A mãe disse que carregar água
na peneira
era o mesmo que roubar um
vento
e sair correndo com ele, para
mostrar aos irmãos.
A mãe disse que era o mesmo
que catar espinhos na água.
O mesmo que criar peixes no
bolso.
O vocábulo “bocó” apresenta vários sentidos,
entretanto a maneira como aparece, na SINOPSE, para fazer referência aos
dois personagens da peça, está na acepção de “tonto, bobo, tolo”,
sem que, entretanto, haja uma conotação negativa; está mais para alguém ingênuo
e sonhador. Os dois personagens agem como o menino do poema. Para isso, EDUARDO
RIOS, com sua extremada sensibilidade e verve poética, escreveu um texto
que extrapola qualquer sentido de beleza, lirismo e poesia. É muito mais do que
tudo isso reunido: Uma “belirismosia” (Adoro neologismos.)

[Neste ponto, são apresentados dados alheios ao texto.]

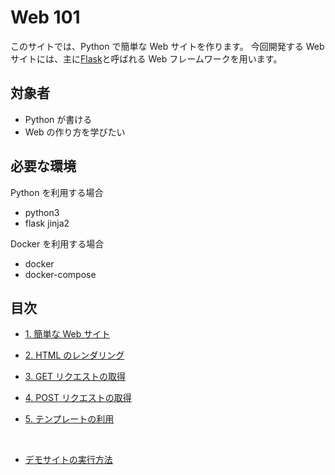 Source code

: # Web 101

このサイトでは、Python で簡単な Web サイトを作ります。
今回開発する Web サイトには、主に[Flask](https://msiz07-flask-docs-ja.readthedocs.io/ja/latest/)と呼ばれる Web フレームワークを用います。

## 対象者

- Python が書ける
- Web の作り方を学びたい

## 必要な環境

Python を利用する場合

- python3
- flask jinja2

Docker を利用する場合

- docker
- docker-compose

## 目次

- [1. 簡単な Web サイト](./1)
- [2. HTML のレンダリング](./2)
- [3. GET リクエストの取得](./3)
- [4. POST リクエストの取得](./4)
- [5. テンプレートの利用](./5)

  <br/>

- [デモサイトの実行方法](./demo)
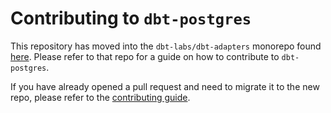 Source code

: # Contributing to `dbt-postgres`

This repository has moved into the `dbt-labs/dbt-adapters` monorepo found
[here](https://www.github.com/dbt-labs/dbt-adapters).
Please refer to that repo for a guide on how to contribute to `dbt-postgres`.

If you have already opened a pull request and need to migrate it to the new repo, please refer to the
[contributing guide](https://github.com/dbt-labs/dbt-adapters/blob/main/CONTRIBUTING.md#submitting-a-pull-request).
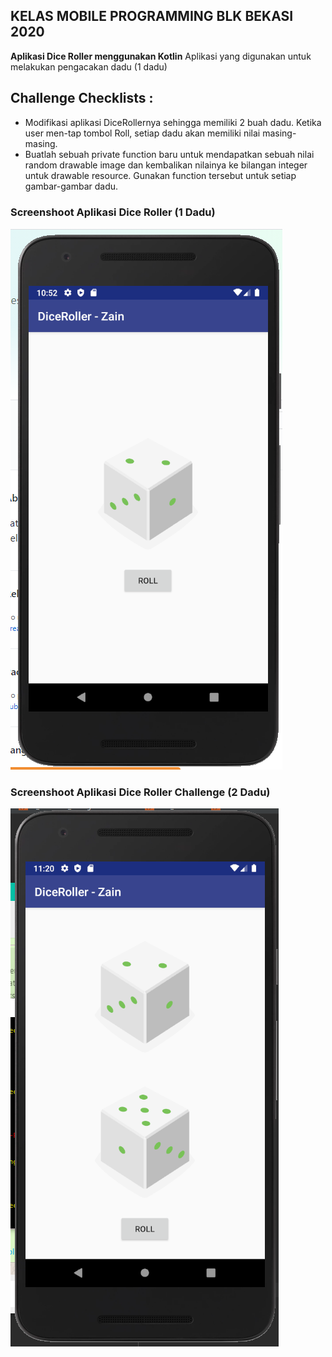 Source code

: ## KELAS MOBILE PROGRAMMING BLK BEKASI 2020
**Aplikasi Dice Roller menggunakan Kotlin**
Aplikasi yang digunakan untuk melakukan pengacakan dadu (1 dadu)

## Challenge Checklists :
- Modifikasi aplikasi DiceRollernya sehingga memiliki 2 buah dadu. Ketika user men-tap tombol Roll, setiap dadu akan memiliki nilai masing-masing.
- Buatlah sebuah private function baru untuk mendapatkan sebuah nilai random drawable image dan kembalikan nilainya ke bilangan integer untuk drawable resource. Gunakan function tersebut untuk setiap gambar-gambar dadu.

### Screenshoot Aplikasi Dice Roller (1 Dadu)
![Screenshot](https://github.com/nurzainpradana/Dice-Roller/blob/master/Screenshoot%20Apk.PNG?raw=true)

### Screenshoot Aplikasi Dice Roller Challenge (2 Dadu)
![Screenshot](https://github.com/nurzainpradana/Dice-Roller/blob/master/Screenshoot%20Apk%20Challenge.PNG?raw=true)
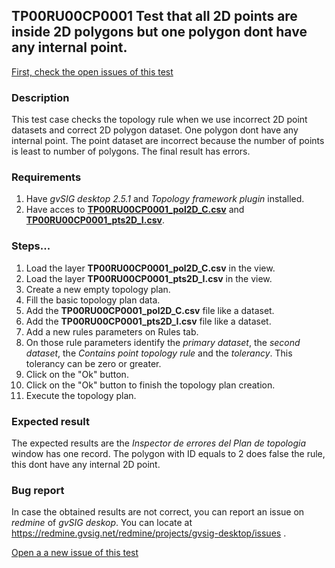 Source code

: ## TP00RU00CP0001 Test that all 2D points are inside 2D polygons but one polygon dont have any internal point.

[First, check the open issues of this test](https://redmine.gvsig.net/redmine/projects/gvsig-desktop/issues?utf8=%E2%9C%93&set_filter=1&f%5B%5D=status_id&op%5Bstatus_id%5D=o&f%5B%5D=subject&op%5Bsubject%5D=%7E&v%5Bsubject%5D%5B%5D=TP00RU00CP0001&f%5B%5D=&c%5B%5D=tracker&c%5B%5D=status&c%5B%5D=priority&c%5B%5D=subject&c%5B%5D=assigned_to&c%5B%5D=updated_on&group_by=)

### Description

This test case checks the topology rule when we use incorrect 2D point datasets and correct 2D polygon dataset. One polygon dont have any internal point. The point dataset are incorrect because the number of points is least to number of polygons. The final result has errors.

### Requirements

1. Have *gvSIG desktop 2.5.1* and *Topology framework plugin* installed.
2. Have acces to [**TP00RU00CP0001_pol2D_C.csv**](https://github.com/jolicar/TopologyRuleContainsPointPolygon/blob/master/testing/cases/TP00_TopologyRules/RU00_ContainsPoint/CP0001_2DptsI_2DpolC/TP00RU00CP0001_pol2D_C.csv) and [**TP00RU00CP0001_pts2D_I.csv**](https://github.com/jolicar/TopologyRuleContainsPointPolygon/blob/master/testing/cases/TP00_TopologyRules/RU00_ContainsPoint/CP0001_2DptsI_2DpolC/TP00RU00CP0001_pts2D_I.csv).
### Steps...

1. Load the layer **TP00RU00CP0001_pol2D_C.csv** in the view.
2. Load the layer **TP00RU00CP0001_pts2D_I.csv** in the view.
3. Create a new empty topology plan.
4. Fill the basic topology plan data.
5. Add the **TP00RU00CP0001_pol2D_C.csv** file like a dataset.
6. Add the **TP00RU00CP0001_pts2D_I.csv** file like a dataset.
7. Add a new rules parameters on Rules tab.
8. On those rule parameters identify the *primary dataset*, the *second dataset*, the *Contains point topology rule* and the *tolerancy*. This tolerancy can be zero or greater.
9. Click on the "Ok" button.
10. Click on the "Ok" button to finish the topology plan creation.
11. Execute the topology plan.

### Expected result

The expected results are the *Inspector de errores del Plan de topologia* window has one record. The polygon with ID equals to 2 does false the rule, this dont have any internal  2D point.


### Bug report


In case the obtained results are not correct, you can report an issue on *redmine* of *gvSIG deskop*. You can locate at
https://redmine.gvsig.net/redmine/projects/gvsig-desktop/issues .

[Open a a new issue of this test](https://redmine.gvsig.net/redmine/projects/gvsig-desktop/issues/new?issue[subject]=TP00RU00CP0001+Test+that+all+2D+points+are+inside+2D+polygons+but+one+polygon+dont+have+any+internal+point) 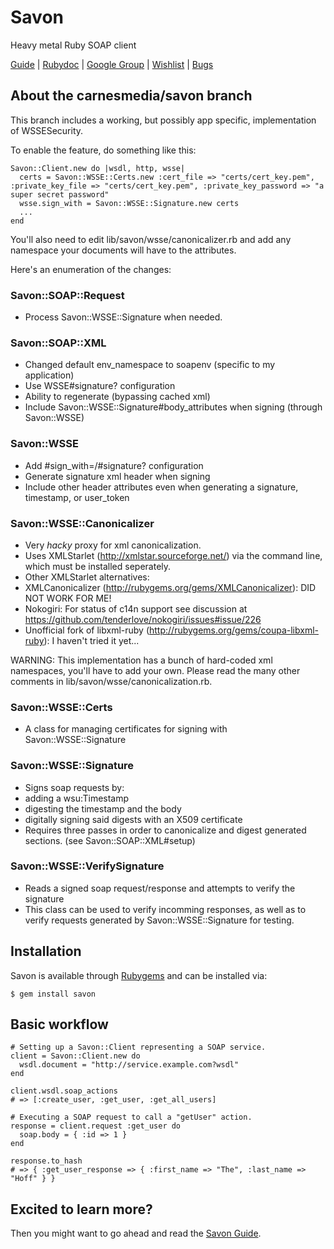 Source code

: Savon
=====

Heavy metal Ruby SOAP client

[Guide](http://rubiii.github.com/savon) | [Rubydoc](http://rubydoc.info/gems/savon) | [Google Group](http://groups.google.com/group/savon-soap) | [Wishlist](http://savon.uservoice.com) | [Bugs](http://github.com/rubiii/savon/issues)

About the carnesmedia/savon branch
----------------------------------

This branch includes a working, but possibly app specific, implementation of WSSESecurity.

To enable the feature, do something like this:

    Savon::Client.new do |wsdl, http, wsse|
      certs = Savon::WSSE::Certs.new :cert_file => "certs/cert_key.pem", :private_key_file => "certs/cert_key.pem", :private_key_password => "a super secret password"
      wsse.sign_with = Savon::WSSE::Signature.new certs
      ...
    end

You'll also need to edit lib/savon/wsse/canonicalizer.rb and add any namespace your documents will have to the <XPath> attributes.

Here's an enumeration of the changes:

### Savon::SOAP::Request

* Process Savon::WSSE::Signature when needed.

### Savon::SOAP::XML

* Changed default env_namespace to soapenv (specific to my application)
* Use WSSE#signature? configuration
* Ability to regenerate (bypassing cached xml)
* Include Savon::WSSE::Signature#body_attributes when signing (through Savon::WSSE)

### Savon::WSSE

* Add #sign_with=/#signature? configuration
* Generate signature xml header when signing
* Include other header attributes even when generating a signature, timestamp, or user_token

### Savon::WSSE::Canonicalizer

* Very *hacky* proxy for xml canonicalization.
* Uses XMLStarlet (http://xmlstar.sourceforge.net/) via the command line, which must be installed seperately.
* Other XMLStarlet alternatives:
 * XMLCanonicalizer (http://rubygems.org/gems/XMLCanonicalizer): DID NOT WORK FOR ME!
 * Nokogiri: For status of c14n support see discussion at https://github.com/tenderlove/nokogiri/issues#issue/226
 * Unofficial fork of libxml-ruby (http://rubygems.org/gems/coupa-libxml-ruby): I haven't tried it yet...

WARNING: This implementation has a bunch of hard-coded xml namespaces, you'll have to add your own.
         Please read the many other comments in lib/savon/wsse/canonicalization.rb.

### Savon::WSSE::Certs
* A class for managing certificates for signing with Savon::WSSE::Signature

### Savon::WSSE::Signature
* Signs soap requests by:
 * adding a wsu:Timestamp
 * digesting the timestamp and the body
 * digitally signing said digests with an X509 certificate
* Requires three passes in order to canonicalize and digest generated sections. (see Savon::SOAP::XML#setup)

### Savon::WSSE::VerifySignature
* Reads a signed soap request/response and attempts to verify the signature
* This class can be used to verify incomming responses, as well as to verify requests generated by Savon::WSSE::Signature for testing.




Installation
------------

Savon is available through [Rubygems](http://rubygems.org/gems/savon) and can be installed via:

    $ gem install savon

Basic workflow
--------------

    # Setting up a Savon::Client representing a SOAP service.
    client = Savon::Client.new do
      wsdl.document = "http://service.example.com?wsdl"
    end

    client.wsdl.soap_actions
    # => [:create_user, :get_user, :get_all_users]

    # Executing a SOAP request to call a "getUser" action.
    response = client.request :get_user do
      soap.body = { :id => 1 }
    end

    response.to_hash
    # => { :get_user_response => { :first_name => "The", :last_name => "Hoff" } }

Excited to learn more?
----------------------

Then you might want to go ahead and read the [Savon Guide](http://rubiii.github.com/savon).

O menino era ligado em despropósitos.
Quis montar os alicerces
de uma casa sobre orvalhos.
A mãe reparou que o menino
gostava mais do vazio do que
do cheio.
Falava que vazios são maiores
e até infinitos.
Os “despropósitos” estão ligados à ideia de “coisas inusitadas”, que fogem ao que se considera “normal”. Do ponto de vista lógico, é claro ser impossível construir a estrutura de uma casa sobre gotas de orvalho, todavia há que se lançar um olhar de pureza, sobre os versos, de alguém que acredita em que tudo é possível, dentro das nossas “viagens”. O menino vivia num mundo idealizado, como os dois personagens da peça.
No escrever, o menino viu
que era capaz de ser noviça,
monge ou mendigo, ao mesmo
tempo.
Os dois bocós-personagens
comportam-se, em tudo, como o menino do poema, assumindo a identidade que bem
lhes convier, sem que nada possa turvar sua visão de mundo. Ambos podem ser o
que bem entenderem.
O menino aprendeu a usar as
palavras.
Viu que podia fazer
peraltagens com as palavras.
E começou a fazer peraltagens.
EDUARDO
RIOS é o menino do poema, transposto, em carne e osso, para diante
de um computador e pôs-se a criar um lido texto em que, guardadas as
devidíssimas proporções, faz as vezes de um “Guimarães Rosa para
crianças”, no sentido de brincar com as palavras, atribuindo-lhes novos
e curiosos sentidos, inventando outras e “subvertendo”, no melhor
sentido, os meandros da gramática. Um artífice dos vocábulos.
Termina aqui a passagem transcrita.